[Dataset entries]:

== Segment start ==

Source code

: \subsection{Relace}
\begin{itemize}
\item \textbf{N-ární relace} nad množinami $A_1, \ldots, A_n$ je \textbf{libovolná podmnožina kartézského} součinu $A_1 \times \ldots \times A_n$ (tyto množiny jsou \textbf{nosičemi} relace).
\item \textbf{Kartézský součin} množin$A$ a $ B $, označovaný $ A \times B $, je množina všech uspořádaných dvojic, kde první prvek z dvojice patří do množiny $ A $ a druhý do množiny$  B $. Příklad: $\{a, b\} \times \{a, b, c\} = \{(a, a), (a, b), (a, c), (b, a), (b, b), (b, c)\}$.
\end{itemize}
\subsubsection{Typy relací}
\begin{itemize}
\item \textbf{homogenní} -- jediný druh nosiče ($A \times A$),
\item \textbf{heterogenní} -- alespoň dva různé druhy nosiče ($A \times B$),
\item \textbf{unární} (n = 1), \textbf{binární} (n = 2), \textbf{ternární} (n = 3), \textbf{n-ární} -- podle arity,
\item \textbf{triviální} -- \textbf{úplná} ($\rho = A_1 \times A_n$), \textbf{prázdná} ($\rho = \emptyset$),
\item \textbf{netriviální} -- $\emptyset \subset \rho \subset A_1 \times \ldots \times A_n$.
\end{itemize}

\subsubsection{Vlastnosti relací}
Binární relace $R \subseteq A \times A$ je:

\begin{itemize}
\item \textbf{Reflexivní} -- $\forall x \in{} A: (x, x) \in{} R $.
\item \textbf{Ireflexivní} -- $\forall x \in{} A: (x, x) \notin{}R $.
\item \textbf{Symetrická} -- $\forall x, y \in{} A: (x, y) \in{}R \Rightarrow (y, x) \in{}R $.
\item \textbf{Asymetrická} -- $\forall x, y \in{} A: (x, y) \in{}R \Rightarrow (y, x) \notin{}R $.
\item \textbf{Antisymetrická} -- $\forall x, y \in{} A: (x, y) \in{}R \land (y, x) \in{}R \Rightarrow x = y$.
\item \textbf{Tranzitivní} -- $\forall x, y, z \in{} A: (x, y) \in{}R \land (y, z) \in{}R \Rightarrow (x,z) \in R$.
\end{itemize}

== Segment end ==

[What you are asked to do]:
Nothing is to be left out; reproduce each record exactly.

[Output for this task]:
Source code

: \subsection{Relace}
\begin{itemize}
\item \textbf{N-ární relace} nad množinami $A_1, \ldots, A_n$ je \textbf{libovolná podmnožina kartézského} součinu $A_1 \times \ldots \times A_n$ (tyto množiny jsou \textbf{nosičemi} relace).
\item \textbf{Kartézský součin} množin$A$ a $ B $, označovaný $ A \times B $, je množina všech uspořádaných dvojic, kde první prvek z dvojice patří do množiny $ A $ a druhý do množiny$  B $. Příklad: $\{a, b\} \times \{a, b, c\} = \{(a, a), (a, b), (a, c), (b, a), (b, b), (b, c)\}$.
\end{itemize}
\subsubsection{Typy relací}
\begin{itemize}
\item \textbf{homogenní} -- jediný druh nosiče ($A \times A$),
\item \textbf{heterogenní} -- alespoň dva různé druhy nosiče ($A \times B$),
\item \textbf{unární} (n = 1), \textbf{binární} (n = 2), \textbf{ternární} (n = 3), \textbf{n-ární} -- podle arity,
\item \textbf{triviální} -- \textbf{úplná} ($\rho = A_1 \times A_n$), \textbf{prázdná} ($\rho = \emptyset$),
\item \textbf{netriviální} -- $\emptyset \subset \rho \subset A_1 \times \ldots \times A_n$.
\end{itemize}

\subsubsection{Vlastnosti relací}
Binární relace $R \subseteq A \times A$ je:

\begin{itemize}
\item \textbf{Reflexivní} -- $\forall x \in{} A: (x, x) \in{} R $.
\item \textbf{Ireflexivní} -- $\forall x \in{} A: (x, x) \notin{}R $.
\item \textbf{Symetrická} -- $\forall x, y \in{} A: (x, y) \in{}R \Rightarrow (y, x) \in{}R $.
\item \textbf{Asymetrická} -- $\forall x, y \in{} A: (x, y) \in{}R \Rightarrow (y, x) \notin{}R $.
\item \textbf{Antisymetrická} -- $\forall x, y \in{} A: (x, y) \in{}R \land (y, x) \in{}R \Rightarrow x = y$.
\item \textbf{Tranzitivní} -- $\forall x, y, z \in{} A: (x, y) \in{}R \land (y, z) \in{}R \Rightarrow (x,z) \in R$.
\end{itemize}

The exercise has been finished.